§ What you are asked to do
Go through the records below and copy out every line that contains the word "Predictable".

§ Records provided

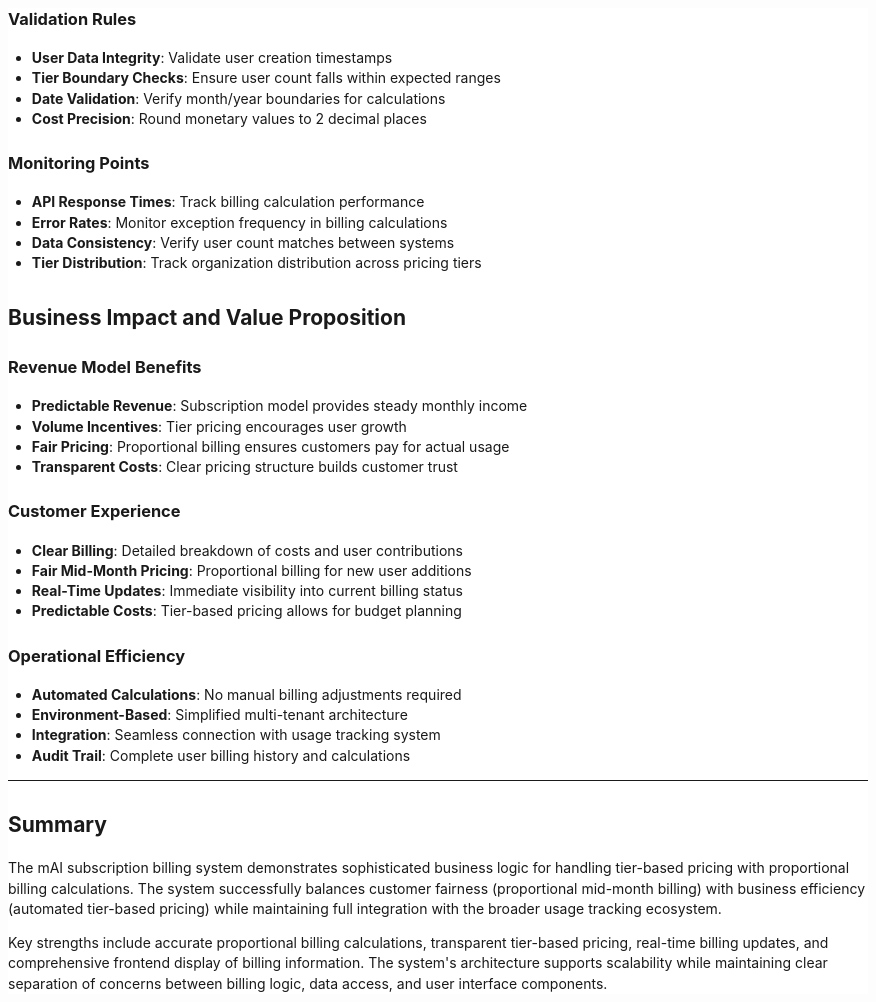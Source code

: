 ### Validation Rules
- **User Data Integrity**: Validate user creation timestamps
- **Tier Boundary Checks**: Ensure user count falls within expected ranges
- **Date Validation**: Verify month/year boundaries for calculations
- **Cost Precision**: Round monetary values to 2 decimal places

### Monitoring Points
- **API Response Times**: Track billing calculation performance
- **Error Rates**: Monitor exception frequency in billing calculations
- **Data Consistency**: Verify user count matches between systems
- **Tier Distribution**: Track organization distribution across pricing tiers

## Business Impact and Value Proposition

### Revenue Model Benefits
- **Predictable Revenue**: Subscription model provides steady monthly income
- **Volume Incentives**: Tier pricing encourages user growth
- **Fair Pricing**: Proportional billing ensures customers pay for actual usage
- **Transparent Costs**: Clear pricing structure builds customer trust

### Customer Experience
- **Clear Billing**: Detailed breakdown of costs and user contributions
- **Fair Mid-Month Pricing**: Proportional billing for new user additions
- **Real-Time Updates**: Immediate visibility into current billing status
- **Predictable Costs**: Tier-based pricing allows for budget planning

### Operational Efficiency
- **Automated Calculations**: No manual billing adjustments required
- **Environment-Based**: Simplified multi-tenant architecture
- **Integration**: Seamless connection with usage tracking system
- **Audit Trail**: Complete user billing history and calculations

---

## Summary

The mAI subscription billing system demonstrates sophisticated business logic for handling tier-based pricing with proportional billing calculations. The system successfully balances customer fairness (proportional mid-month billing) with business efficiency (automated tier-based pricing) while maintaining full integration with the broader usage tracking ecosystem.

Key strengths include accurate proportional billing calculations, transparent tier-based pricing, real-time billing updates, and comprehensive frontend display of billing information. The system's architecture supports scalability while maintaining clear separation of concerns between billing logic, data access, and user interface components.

...

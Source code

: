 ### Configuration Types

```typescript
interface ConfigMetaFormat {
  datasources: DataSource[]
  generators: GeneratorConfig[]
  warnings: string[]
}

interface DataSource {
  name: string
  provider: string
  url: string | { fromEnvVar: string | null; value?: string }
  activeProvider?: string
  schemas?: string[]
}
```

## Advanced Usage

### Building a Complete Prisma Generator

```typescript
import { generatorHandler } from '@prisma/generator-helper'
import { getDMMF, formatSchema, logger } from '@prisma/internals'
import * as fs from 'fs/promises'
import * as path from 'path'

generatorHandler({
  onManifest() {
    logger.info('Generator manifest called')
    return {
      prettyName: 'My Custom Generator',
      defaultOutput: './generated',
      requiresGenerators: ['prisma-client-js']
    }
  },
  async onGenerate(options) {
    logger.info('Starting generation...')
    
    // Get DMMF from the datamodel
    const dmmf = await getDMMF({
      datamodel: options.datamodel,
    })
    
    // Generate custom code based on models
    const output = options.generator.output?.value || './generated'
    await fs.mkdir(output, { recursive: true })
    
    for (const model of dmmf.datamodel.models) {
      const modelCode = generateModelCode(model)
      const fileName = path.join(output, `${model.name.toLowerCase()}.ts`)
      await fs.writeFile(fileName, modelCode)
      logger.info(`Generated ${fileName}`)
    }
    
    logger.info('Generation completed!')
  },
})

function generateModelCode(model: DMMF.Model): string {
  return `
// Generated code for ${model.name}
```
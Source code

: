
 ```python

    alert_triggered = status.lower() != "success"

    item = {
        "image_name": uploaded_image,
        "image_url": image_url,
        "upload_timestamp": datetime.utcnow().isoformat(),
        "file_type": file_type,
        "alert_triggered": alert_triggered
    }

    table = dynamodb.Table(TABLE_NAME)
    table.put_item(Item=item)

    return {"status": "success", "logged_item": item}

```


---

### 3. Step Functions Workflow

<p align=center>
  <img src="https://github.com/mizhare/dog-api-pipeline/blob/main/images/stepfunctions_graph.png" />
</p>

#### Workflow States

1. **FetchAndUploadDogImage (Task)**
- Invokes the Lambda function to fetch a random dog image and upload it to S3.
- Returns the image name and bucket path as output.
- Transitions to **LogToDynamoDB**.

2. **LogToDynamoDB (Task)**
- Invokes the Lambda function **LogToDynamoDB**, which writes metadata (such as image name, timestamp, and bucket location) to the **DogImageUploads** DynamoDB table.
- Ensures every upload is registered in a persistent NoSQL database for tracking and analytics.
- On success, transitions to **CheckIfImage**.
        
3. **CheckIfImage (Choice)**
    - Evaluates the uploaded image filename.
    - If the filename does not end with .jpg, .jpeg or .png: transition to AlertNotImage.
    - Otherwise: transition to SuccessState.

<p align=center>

§ Task solution
- **Predictable Revenue**: Subscription model provides steady monthly income
- **Predictable Costs**: Tier-based pricing allows for budget planning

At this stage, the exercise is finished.